RE: Do Extraordinary Claims Require Extraordinary Evidence?
August 2, 2017 at 11:59 am
(This post was last modified: August 2, 2017 at 12:03 pm by Amarok.)
Quote:Still silence on Cato the Elder, Socrates, and Alexander the Great? We have less evidence that any of these existed than for Jesus of Nazareth. If the issue is simply one of having sufficient and reasonably accurate accounts about people from the ancient world, then Jesus of Nazareth stands out as one of the more extensively documented.
Not the same category of person . And no jesus is not even close . This tired line of reason of comparing Jesus to actual historic figures is just tiresome.

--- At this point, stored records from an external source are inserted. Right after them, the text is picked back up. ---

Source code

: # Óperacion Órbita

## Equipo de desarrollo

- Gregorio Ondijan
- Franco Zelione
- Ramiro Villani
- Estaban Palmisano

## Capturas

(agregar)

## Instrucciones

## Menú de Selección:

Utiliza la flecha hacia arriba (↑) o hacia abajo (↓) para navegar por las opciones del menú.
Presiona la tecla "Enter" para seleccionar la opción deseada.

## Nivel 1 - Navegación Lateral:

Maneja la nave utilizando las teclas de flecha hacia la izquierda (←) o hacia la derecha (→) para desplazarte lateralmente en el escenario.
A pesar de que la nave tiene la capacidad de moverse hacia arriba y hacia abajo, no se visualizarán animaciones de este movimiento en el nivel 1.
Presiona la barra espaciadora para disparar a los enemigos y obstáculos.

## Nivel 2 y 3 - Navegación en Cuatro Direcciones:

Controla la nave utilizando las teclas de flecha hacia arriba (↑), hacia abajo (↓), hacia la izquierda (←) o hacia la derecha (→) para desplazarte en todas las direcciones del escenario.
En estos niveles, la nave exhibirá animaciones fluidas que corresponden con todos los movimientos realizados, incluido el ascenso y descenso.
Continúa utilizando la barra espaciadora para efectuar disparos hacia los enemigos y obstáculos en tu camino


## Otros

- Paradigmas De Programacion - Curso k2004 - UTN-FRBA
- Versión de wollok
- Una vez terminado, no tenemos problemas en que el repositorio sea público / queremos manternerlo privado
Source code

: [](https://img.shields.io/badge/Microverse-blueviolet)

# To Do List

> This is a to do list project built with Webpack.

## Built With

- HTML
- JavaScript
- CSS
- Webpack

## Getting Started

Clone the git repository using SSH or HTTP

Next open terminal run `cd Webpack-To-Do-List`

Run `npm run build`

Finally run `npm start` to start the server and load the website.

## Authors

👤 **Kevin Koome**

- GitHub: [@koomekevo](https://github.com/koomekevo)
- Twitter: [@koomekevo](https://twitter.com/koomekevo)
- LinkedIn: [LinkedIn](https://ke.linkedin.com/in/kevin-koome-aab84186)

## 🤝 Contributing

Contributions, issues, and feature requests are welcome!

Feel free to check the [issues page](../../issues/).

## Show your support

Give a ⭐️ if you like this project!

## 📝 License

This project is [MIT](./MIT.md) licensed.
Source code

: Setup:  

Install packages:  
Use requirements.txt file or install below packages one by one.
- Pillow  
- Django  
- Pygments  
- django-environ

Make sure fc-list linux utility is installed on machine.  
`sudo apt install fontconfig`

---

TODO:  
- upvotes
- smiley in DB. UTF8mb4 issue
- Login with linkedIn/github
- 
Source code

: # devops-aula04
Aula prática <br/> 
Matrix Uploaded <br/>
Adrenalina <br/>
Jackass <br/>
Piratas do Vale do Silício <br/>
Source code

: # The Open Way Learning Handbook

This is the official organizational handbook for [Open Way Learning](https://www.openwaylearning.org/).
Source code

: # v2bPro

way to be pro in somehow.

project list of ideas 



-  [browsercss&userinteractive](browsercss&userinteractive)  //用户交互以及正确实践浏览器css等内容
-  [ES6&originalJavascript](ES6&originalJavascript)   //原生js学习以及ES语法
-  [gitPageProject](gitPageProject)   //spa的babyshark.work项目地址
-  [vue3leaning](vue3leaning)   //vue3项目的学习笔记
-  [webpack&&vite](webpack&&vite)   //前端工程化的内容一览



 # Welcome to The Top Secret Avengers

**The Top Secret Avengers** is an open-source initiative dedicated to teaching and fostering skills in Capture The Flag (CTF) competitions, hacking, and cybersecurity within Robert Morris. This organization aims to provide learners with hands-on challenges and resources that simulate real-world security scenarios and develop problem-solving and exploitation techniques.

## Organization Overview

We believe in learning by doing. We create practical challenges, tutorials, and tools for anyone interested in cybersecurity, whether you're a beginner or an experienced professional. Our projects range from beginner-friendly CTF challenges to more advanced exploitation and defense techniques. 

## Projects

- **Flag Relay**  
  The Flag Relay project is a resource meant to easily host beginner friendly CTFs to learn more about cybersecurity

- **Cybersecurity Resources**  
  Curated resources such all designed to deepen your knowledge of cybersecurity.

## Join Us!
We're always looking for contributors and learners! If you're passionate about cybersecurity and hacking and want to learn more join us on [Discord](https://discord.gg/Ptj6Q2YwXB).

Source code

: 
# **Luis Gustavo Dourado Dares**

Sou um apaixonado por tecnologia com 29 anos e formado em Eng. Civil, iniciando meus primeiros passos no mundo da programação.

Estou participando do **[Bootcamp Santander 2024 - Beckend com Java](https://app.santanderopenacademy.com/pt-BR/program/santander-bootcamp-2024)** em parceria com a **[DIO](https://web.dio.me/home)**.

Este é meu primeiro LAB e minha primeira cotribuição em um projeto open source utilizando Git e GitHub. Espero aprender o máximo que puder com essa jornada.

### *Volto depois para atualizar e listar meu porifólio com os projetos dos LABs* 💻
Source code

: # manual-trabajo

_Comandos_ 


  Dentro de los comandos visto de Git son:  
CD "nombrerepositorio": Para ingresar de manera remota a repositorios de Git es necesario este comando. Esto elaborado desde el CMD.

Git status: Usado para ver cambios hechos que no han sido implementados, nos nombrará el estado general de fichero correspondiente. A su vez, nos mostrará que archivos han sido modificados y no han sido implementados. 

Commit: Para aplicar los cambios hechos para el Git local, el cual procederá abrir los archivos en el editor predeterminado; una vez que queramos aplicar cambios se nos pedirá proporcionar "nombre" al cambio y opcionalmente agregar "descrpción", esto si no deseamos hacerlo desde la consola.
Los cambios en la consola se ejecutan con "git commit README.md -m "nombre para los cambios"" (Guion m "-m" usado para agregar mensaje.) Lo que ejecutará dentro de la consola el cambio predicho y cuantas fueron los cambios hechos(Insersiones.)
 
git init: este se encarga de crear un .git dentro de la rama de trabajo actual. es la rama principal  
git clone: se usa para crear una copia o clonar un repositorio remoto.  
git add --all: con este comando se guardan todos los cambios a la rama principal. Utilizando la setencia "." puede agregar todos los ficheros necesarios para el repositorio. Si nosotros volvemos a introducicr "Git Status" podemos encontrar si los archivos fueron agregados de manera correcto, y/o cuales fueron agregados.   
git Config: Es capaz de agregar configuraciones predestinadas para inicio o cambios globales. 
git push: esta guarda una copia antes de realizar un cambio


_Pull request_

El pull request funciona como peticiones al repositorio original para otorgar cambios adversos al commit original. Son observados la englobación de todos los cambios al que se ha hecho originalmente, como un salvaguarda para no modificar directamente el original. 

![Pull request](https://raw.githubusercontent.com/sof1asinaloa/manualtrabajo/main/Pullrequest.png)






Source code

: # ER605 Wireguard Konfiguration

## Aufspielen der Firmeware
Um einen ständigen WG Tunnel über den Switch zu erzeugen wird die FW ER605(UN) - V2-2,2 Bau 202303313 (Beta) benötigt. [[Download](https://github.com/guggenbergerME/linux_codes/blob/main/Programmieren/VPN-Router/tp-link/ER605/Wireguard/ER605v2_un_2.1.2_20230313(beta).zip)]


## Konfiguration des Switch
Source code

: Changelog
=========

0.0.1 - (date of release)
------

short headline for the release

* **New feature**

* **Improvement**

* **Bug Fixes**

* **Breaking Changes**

Quote:Now admittedly, no miraculous claims are being made with respect to these other historical figures. So what? The point SteveII, RoadRunner79, and I are making is that skeptics have abandoned objectivity by ruling out the possibility of supernatural events in advance. In fact, they say that the mere mention of miraculous events in the accounts is proof that the accounts of miracles are false. That move is a basic logical fallacy called "Begging the Question."It's matters . And nope we have not abandoned anything by not accepting the far less likely claims of the miraculous. That's not begging the question that relying on what we already know . And what deviates or contradicts it.